Raspberry Pi : OpenWrt

相對原廠韌體而言，OpenWrt不是一個單一、靜態的韌體，而是提供了一個可添加軟體包的可寫的檔案系統。這使使用者可以自由的選擇應用程式和組態，而不必受裝置提供商的限制，並且可以使用一些適合某方面應用的軟體包來客製化你的裝置。對於開發者來說，OpenWrt是一個框架，開發者不必麻煩地構建整個韌體就能得到想要的應用程式；對於使用者來說，這意味著完全客製化的能力，與以往不同的方式使用裝置，OPKG包含超過3500個軟體。OpenWrt本身未帶任何UI，需要通過LuCI，webif等各種延伸介面，LuCI介面是使用率最高的Web管理介面。 預設使用LuCI作為web互動介面。

Building a router with a Raspberry Pi B+ and OpenWRT

Hardware Highlights

• model
Raspberry Pi B+
• SoC
Broadcom BCM2835, 700 Mhz
• RAM
512 MB
• Flash interface
microSD
• Ethernet
100 Mbits
• USB
4x 2.0

Software

Download the "Firmware OpenWrt": openwrt-19.07.0-brcm2708-bcm2708-rpi-ext4-factory.img.gz.

Then, to flash OpenWrt to an SD card: (on Linux)

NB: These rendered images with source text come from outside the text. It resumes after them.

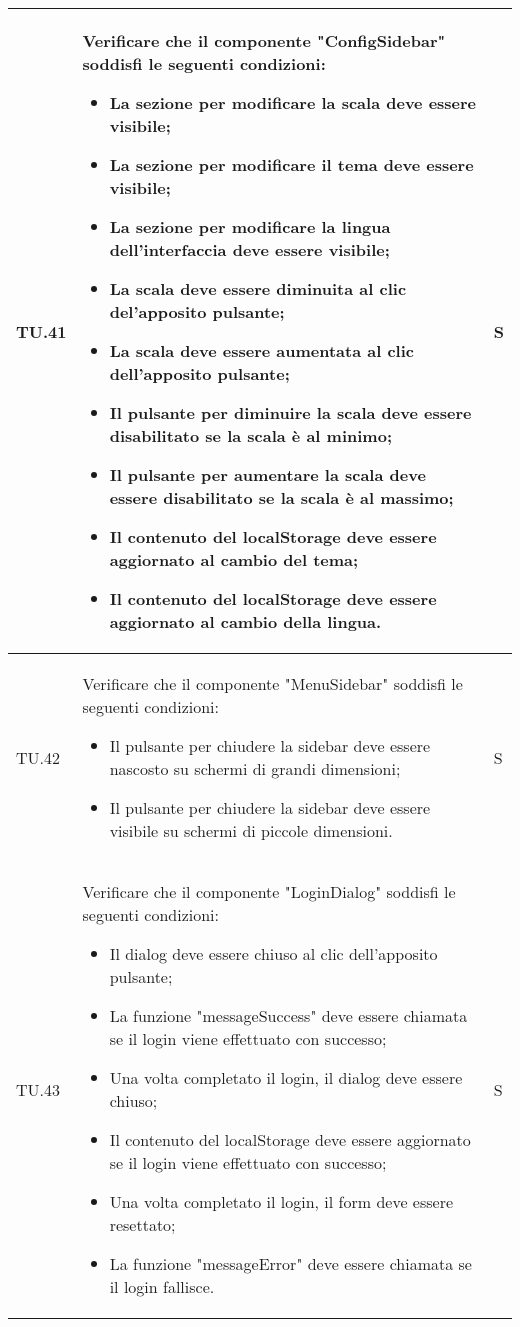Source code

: \begin{adjustwidth}{-0.5cm}{-0.5cm}
\begin{longtable}{|P{1.5cm}|>{\raggedright}P{9.5cm}|>{\arraybackslash}P{1.5cm}|}
		\hline TU.41 & Verificare che il componente "ConfigSidebar" soddisfi le seguenti condizioni:
    \begin{itemize}
      \item La sezione per modificare la scala deve essere visibile;
			\item La sezione per modificare il tema deve essere visibile;
			\item La sezione per modificare la lingua dell'interfaccia deve essere visibile;
			\item La scala deve essere diminuita al clic del'apposito pulsante;
			\item La scala deve essere aumentata al clic dell'apposito pulsante;
			\item Il pulsante per diminuire la scala deve essere disabilitato se la scala è al minimo;
			\item Il pulsante per aumentare la scala deve essere disabilitato se la scala è al massimo;
			\item Il contenuto del localStorage deve essere aggiornato al cambio del tema;
			\item Il contenuto del localStorage deve essere aggiornato al cambio della lingua.
    \end{itemize} & S \\

		\hline TU.42 & Verificare che il componente "MenuSidebar" soddisfi le seguenti condizioni:
    \begin{itemize}
			\item Il pulsante per chiudere la sidebar deve essere nascosto su schermi di grandi dimensioni;
      \item Il pulsante per chiudere la sidebar deve essere visibile su schermi di piccole dimensioni.
    \end{itemize} & S \\

		\hline TU.43 & Verificare che il componente "LoginDialog" soddisfi le seguenti condizioni:
    \begin{itemize}
      \item Il dialog deve essere chiuso al clic dell'apposito pulsante;
			\item La funzione "messageSuccess" deve essere chiamata se il login viene effettuato con successo;
			\item Una volta completato il login, il dialog deve essere chiuso;
			\item Il contenuto del localStorage deve essere aggiornato se il login viene effettuato con successo;
			\item Una volta completato il login, il form deve essere resettato;
			\item La funzione "messageError" deve essere chiamata se il login fallisce.
    \end{itemize} & S \\


\end{longtable}
\end{adjustwidth}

• Find the SD card's device name
After your SD card is plugged in the Linux laptop, run 'dmesg":

[19420.394560] mmcblk0: mmc0:aaaa SL16G 14.8 GiB 
[19420.408276]  mmcblk0: p1 p2 < p5 p6 p7 >

• Decompress the downloaded file and flash it to the SD card

$ gunzip openwrt-19.07.0-brcm2708-bcm2708-rpi-ext4-factory.img.gz
$ sudo dd if=openwrt-19.07.0-brcm2708-bcm2708-rpi-ext4-factory.img of=/dev/mmcblk0 bs=2M conv=fsync
[sudo] password for jerry: 
142+0 records in
142+0 records out
297795584 bytes (298 MB, 284 MiB) copied, 32.946 s, 9.0 MB/s

On a Windows desktop, use Win32DiskImager to copy the img file to your SD card's drive.

Configure

After having flashed OpenWrt ,

• Connect via Ethernet
By default, the IP address is configured as static 192.168.1.1.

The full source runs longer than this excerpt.